Familiar with them? No? Oh, I’m sure you are:

The Carlyle Group
are a private equity company made up of the cream of American aristocracy Based in the heart of Washington, they specialise in “investments and opportunities” - rather ominously - “wherever they can be found” - such as Defence contracts,gray,34384,6.html amongst other things Its European wing, Carlyle Europe, is equally prestigious. Headed by our old PM John Major, its ‘advisory board’ is peppered with executives from several major corporations, such as BMW, Toshiba and Fujitsu…. And of course, Nestle and Roche, It also boasts the talents of other ‘men of influence’ such as Karl Otto Pohl, the former president of Germany's Bundesbank. Furthermore, along with our other Code flouting friends at Bristol Meyer Squib, members of the Carlyle Group sit on the board at Rupert Murdoch’s New York Times

And it’s via Murdoch that we find our way to The Project for the New American Century (aka the PNAC) whose chairman, William Kristol, is the editor of his Weekly Standard.

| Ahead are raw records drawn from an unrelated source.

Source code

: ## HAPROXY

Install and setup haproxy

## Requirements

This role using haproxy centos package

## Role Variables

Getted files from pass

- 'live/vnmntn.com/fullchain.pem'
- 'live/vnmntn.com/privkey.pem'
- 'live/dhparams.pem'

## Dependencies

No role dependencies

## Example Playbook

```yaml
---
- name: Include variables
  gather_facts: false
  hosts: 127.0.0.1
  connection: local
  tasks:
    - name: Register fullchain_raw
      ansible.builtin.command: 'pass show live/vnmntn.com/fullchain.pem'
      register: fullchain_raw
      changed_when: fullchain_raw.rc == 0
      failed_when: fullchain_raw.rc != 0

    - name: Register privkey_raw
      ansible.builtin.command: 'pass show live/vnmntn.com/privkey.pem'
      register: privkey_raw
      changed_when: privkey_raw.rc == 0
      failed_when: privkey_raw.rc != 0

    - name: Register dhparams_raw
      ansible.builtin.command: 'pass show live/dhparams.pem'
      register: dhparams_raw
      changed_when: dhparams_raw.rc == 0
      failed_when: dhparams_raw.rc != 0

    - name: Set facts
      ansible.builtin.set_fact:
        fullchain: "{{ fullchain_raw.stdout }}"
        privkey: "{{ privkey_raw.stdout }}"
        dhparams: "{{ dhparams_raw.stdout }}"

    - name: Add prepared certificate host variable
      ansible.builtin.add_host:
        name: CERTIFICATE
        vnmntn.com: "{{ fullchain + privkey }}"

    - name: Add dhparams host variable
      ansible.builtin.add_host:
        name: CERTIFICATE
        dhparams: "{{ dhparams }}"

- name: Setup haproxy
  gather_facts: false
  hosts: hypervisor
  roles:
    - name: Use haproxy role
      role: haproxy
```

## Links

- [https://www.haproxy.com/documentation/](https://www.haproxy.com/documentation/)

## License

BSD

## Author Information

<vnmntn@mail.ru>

The PNAC has a similarly prestigious cast list including of course, Donald Rumsfeld and Dick Cheney (note the signatories). They drew up their plans - for what can only be described as global unrest/domination (insert manic laugh here!) - in 1997. These plans are what are currently being enacted by the Bush administration in the Middle East. Incidentally, the PNAC now have a European wing, The Henry Jackson Society,
Who – in August of last year - set up right on your very own doorstep in Cambridge).

So thanks for the info about Weber Shandwick, Mike. It’s fun putting all these little buggers together, isn’t it, wondering which way the maze they’ve built around themselves will take us next…it’s kind of like researching a family tree, but scarier… (No wonder the Internet is under threat! It makes it far easier for nice people like us to keep track of what the little blighters are up to!). And sorry for the long, messy post – hope you made sense of it, I certainly can’t! But that’s kind of indicative of the whole sordid situation, donchathink?